Mrs. Maven and I had received a calling card from The Mrs. Astor, indicating that upon our arrival to Newport, we were immediately placed on the 400 list. A social achievement indeed expected but none the less thrilling by being formalized. As such members of The 400, we were invited to one of The Astor’s evening soirees. Per custom, we decided to call on The Astor’s Monday afternoon.
We thought it would be horridly untoward to appear and have the chance that our stomachs may emit a growl for hunger, so we thought it best to stop and have a local dish at a little Italian cafe, The Firehouse Pizza. This bohemian haunt is a converted firehouse as you can see from the doors.
It was a bustle with other tourists and local sets of the artistic persuasion. A place much more likely to be frequented by the likes of Alva Vanderbilt (that little minx) than of the Astors, but you all know how Mrs. Maven and I are cut of the daring cloth.
After, what I can only characterize as mediocre fare, (you can’t give a Joisey gal anything less than the very best pizza), we headed to The Astors.

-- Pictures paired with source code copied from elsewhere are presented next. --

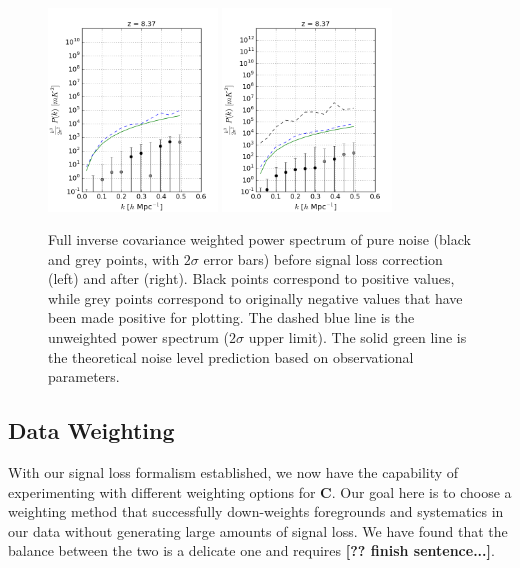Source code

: \documentclass[preprint2,numberedappendix,tighten,twocolappendix]{aastex6}  %
\newcommand{\cc}[1]{{\color{purple} \textbf{[#1]}}}
\begin{document}
\begin{figure}
	\centering
	\includegraphics[width=0.4\textwidth]{plots/ps2_noise_nosigloss.png}
	\includegraphics[width=0.4\textwidth]{plots/ps2_noise.png}
	\caption{Full inverse covariance weighted power spectrum of pure noise (black and grey points, with $2\sigma$ error bars) before signal loss correction (left) and after (right). Black points correspond to positive values, while grey points correspond to originally negative values that have been made positive for plotting. The dashed blue line is the unweighted power spectrum ($2\sigma$ upper limit). The solid green line is the theoretical noise level prediction based on observational parameters.}
	\label{fig:ps2_noise}
\end{figure}

\subsection{Data Weighting}
\label{sec:Weight}

With our signal loss formalism established, we now have the capability of experimenting with different weighting options for $\textbf{C}$. Our goal here is to choose a weighting method that successfully down-weights foregrounds and systematics in our data without generating large amounts of signal loss. We have found that the balance between the two is a delicate one and requires \cc{?? finish sentence...}. 
\end{document}
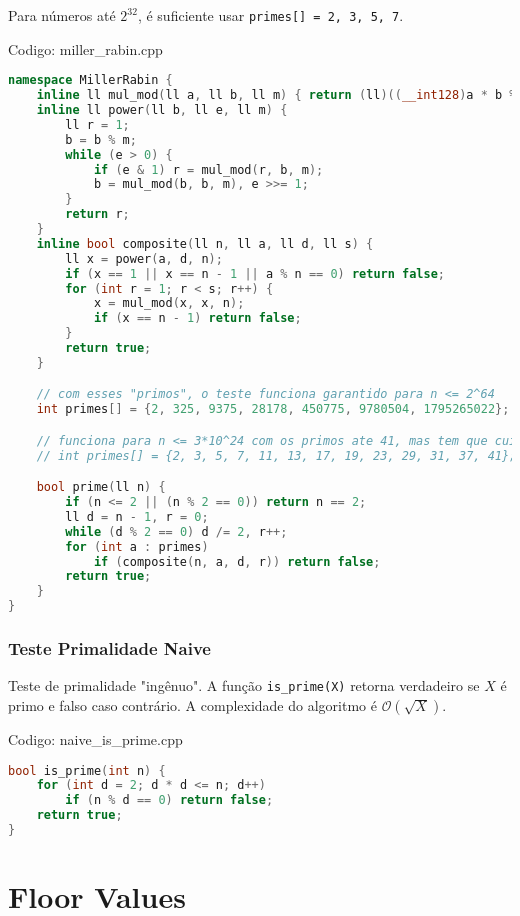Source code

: \documentclass[10pt, a4paper, oneside]{book}
\begin{document}
Para números até $2^{32}$, é suficiente usar \texttt{primes[] = {2, 3, 5, 7}}.
\hfill

Codigo: miller\_rabin.cpp

\begin{lstlisting}[language=C++]
namespace MillerRabin {
    inline ll mul_mod(ll a, ll b, ll m) { return (ll)((__int128)a * b % m); }
    inline ll power(ll b, ll e, ll m) {
        ll r = 1;
        b = b % m;
        while (e > 0) {
            if (e & 1) r = mul_mod(r, b, m);
            b = mul_mod(b, b, m), e >>= 1;
        }
        return r;
    }
    inline bool composite(ll n, ll a, ll d, ll s) {
        ll x = power(a, d, n);
        if (x == 1 || x == n - 1 || a % n == 0) return false;
        for (int r = 1; r < s; r++) {
            x = mul_mod(x, x, n);
            if (x == n - 1) return false;
        }
        return true;
    }

    // com esses "primos", o teste funciona garantido para n <= 2^64
    int primes[] = {2, 325, 9375, 28178, 450775, 9780504, 1795265022};

    // funciona para n <= 3*10^24 com os primos ate 41, mas tem que cuidar com overflow
    // int primes[] = {2, 3, 5, 7, 11, 13, 17, 19, 23, 29, 31, 37, 41};

    bool prime(ll n) {
        if (n <= 2 || (n % 2 == 0)) return n == 2;
        ll d = n - 1, r = 0;
        while (d % 2 == 0) d /= 2, r++;
        for (int a : primes)
            if (composite(n, a, d, r)) return false;
        return true;
    }
}\end{lstlisting}
\hfill

\subsubsection{Teste Primalidade Naive}


Teste de primalidade "ingênuo". A função \texttt{is\_prime(X)} retorna verdadeiro se $X$ é primo e falso caso contrário. A complexidade do algoritmo é $\mathcal{O}(\sqrt{X})$.
\hfill

Codigo: naive\_is\_prime.cpp

\begin{lstlisting}[language=C++]
bool is_prime(int n) {
    for (int d = 2; d * d <= n; d++)
        if (n % d == 0) return false;
    return true;
}
\end{lstlisting}
\hfill

\section{Floor Values}
\end{document}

Beechwood is known for the simplicity and elegance of design. Mrs. Maven and I believe The Mrs. Astor says that because she can’t put Beechwood up against the Vanderbuilt’s Breakers which is stunning beyond compare. However, with the proper perspective Beechwood is lovely.
As we entered, Mrs. Maven took the Vanderbuilt approach and marched right into the main room. She completely unnerved the front door attendent. The little fellow scrmbbled to his feet, the clacking of his heeled shoes echoing through the marble entrance while he urgently yelled, “Ma’am, Ma’am! You must wait. Ma’am I’ll get the door.” Mrs. Maven just smiledgraceously as he caught up to her. But I believe I saw a devilish spark in her eyes as he left us in the ante room.
The Mrs. Astor was unavailble to meet with us, but her son inlaw, somebody Roosevelt took upon himself to show us around Beechwood.
Here is The Lady herself in the background with the roses named after her in the fore.
I must say one of the lovelier rooms, modeled after the bourgeois solons of Paris is this little wedgewood blue sitting room.
Delightfuly airy, don’t you think?
We were met in the ballroom by a very rude man. I can’t recall his name, Mrs. Maven perhaps you can remember dear what his name was? All I know is he spoke ill of the impressionist artist movement that I am so fond of. When I asked him directly on the subject, he spoke some non-sense about the kodak boxes. An obvious charleton and cad. Unfortantly, as a result of this distasteful discourse, I happened to not notice the settings on my camera obscura and missed much of the ground floor.
Here is one image of the ballroom that I tried, unsuccessfully, to recover in the darkroom.
Upstairs we were treated to a glimpse of one of The Astor’s daughter’s gowns for this evening. I must remeber to tell Alva to steer away from sea green tonight.
Finally, we brought through the kitchen…can you belive the audacity!
We walked the grounds down to the cliffwalk behind…
So as we left the Teahouse Folly…we diecided to drop by our old friends the Vanderbuilt’s and have afternoon tea.